Now in terms of the general situation in the world, in some ways the pandemic seems to be getting better, but there are still quite a few people being infected by it. I think it’s important for people not to get too careless or over-confident, but to continue to be cautious. Many people I know of have died already. For example, both Lama Tenpai Gyaltsen and Nyeshang Lama Sherap Gyaltsen caught Covid-19 and passed away, and there were quite a few others. It is not something we should underestimate or dismiss; it’s important for us to be careful. And particularly within India, it’s especially important to be careful.

The final thing is the transmission of the Marichi puja. Tomorrow, before the ritual, I will give the reading transmission [Tib. lung]. Now some monasteries have said that they’d like to give a mandala offering of thanksgiving, so I think we should have a short mandala offering at the beginning, and so, if you make it at that time, that will do.

And so that’s basically all I have to say.

So next, I’d like to read the Great Aspiration that was read during the time of Karmapa Chödrak Gyatso and revised by the Eighth Karmapa Mikyö Dorje. As I read it, you can listen to it and understand. The main point is that as we are practitioners of the Mahayana Dharma, all sentient beings, not one left out, should be brought to perfect enlightenment. We should strive to hold this thought. No matter what we do, we should always try to maintain the motivation of wishing to benefit other sentient beings, that’s the ideal of compassion, we should never be without a feeling of bodhicitta.

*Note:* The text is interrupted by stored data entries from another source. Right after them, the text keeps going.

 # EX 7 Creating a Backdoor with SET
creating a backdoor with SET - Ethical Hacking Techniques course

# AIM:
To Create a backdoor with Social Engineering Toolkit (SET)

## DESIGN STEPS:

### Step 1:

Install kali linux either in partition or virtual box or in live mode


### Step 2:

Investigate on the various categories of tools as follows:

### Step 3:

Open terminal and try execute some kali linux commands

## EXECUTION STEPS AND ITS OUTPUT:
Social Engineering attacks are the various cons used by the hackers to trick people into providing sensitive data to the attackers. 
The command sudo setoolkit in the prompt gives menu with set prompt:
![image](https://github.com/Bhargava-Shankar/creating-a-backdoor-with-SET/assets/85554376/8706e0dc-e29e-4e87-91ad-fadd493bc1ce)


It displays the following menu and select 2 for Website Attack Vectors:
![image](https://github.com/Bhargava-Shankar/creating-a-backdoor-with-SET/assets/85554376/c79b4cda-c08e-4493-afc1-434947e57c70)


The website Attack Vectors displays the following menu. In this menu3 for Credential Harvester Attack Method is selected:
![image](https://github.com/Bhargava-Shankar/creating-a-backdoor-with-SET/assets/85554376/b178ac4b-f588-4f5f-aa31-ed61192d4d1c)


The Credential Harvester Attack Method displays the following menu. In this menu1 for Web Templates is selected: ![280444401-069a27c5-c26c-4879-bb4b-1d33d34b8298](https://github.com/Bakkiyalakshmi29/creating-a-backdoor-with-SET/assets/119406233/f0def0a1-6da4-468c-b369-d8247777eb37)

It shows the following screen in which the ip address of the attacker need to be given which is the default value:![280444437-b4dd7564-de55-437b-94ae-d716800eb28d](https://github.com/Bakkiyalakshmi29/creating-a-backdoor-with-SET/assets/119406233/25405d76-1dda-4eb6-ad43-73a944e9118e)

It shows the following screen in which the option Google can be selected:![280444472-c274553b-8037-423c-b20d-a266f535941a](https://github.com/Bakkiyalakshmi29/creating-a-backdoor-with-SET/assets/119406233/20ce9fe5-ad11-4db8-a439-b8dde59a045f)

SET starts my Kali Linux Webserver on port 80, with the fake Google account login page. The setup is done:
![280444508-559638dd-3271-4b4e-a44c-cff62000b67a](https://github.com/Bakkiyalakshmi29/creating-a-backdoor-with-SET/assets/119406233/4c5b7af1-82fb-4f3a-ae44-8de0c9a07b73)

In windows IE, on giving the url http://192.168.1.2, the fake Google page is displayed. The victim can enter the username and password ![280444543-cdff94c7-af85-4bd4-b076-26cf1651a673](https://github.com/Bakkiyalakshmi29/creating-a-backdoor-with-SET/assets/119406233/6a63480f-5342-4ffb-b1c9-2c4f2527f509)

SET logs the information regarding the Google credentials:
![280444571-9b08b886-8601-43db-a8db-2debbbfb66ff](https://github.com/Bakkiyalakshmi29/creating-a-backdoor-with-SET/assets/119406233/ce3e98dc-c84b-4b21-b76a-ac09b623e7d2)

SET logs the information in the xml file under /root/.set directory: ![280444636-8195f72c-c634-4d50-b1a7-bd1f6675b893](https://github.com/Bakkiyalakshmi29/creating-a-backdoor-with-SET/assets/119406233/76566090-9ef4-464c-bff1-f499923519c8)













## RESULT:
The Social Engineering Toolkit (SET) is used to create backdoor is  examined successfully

And so today, we have all the merit we have gathered during this Monlam, as well as all the merit that we and all other sentient beings have gathered in any of the three times, and we should combine all this merit into one and dedicate it for the benefit of all sentient beings. And especially important, we should not just think about this life or limit this to our family and friends, Usually, we are influenced by feelings of liking or disliking others, but if we think about it in terms of the true Dharma, we need to disregard the idea of others being close to us or distant from us. All sentient beings are the same in wanting to be happy and wanting to be free of suffering, so we have to think of them in the same way. From the Dharma point of view, we cannot sometimes say, “ I just don’t like that person, I won’t help that person.” We must remember that our goal is to liberate them, especially when we are gathered here now. You can’t be both a practitioner and a worldly person, so if you are going to be a practitioner you need to think in terms of the Dharma. Of course, it’s difficult to make sure that all your actions and thoughts are in accord with the Dharma. But, if you don’t at least try to do that, if you try to compromise and ask, “How much can I do this?” then being a Dharma practitioner is a dry and empty name. And if it doesn’t help you, how can it help any other sentient being?

And so now as I read this, that is one reason why it’s so important to have vast aspirations and dedications, and particularly in this Kagyu Monlam. We have all the sponsors, there’s the one from Singapore who has sponsored for many years, and likewise there are the people, the sponsors who sponsored the projectors and all the monitors as well as the Kagyu Monlam, those who gave small gifts to all the members of the Sangha, and many other different sponsors. In particular, at this time, there are many people in the world who have difficulties because of the epidemic. Many people have the problem of falling ill, and others have problems because of the economic consequences of the pandemic. In brief, basically, we need to remember that no one wants to have suffering. We should make sure that it doesn’t happen. We should pray that they get the happiness they want, that they may achieve the ultimate happiness, and that this may happen quickly.

And so please think about this, as I recite.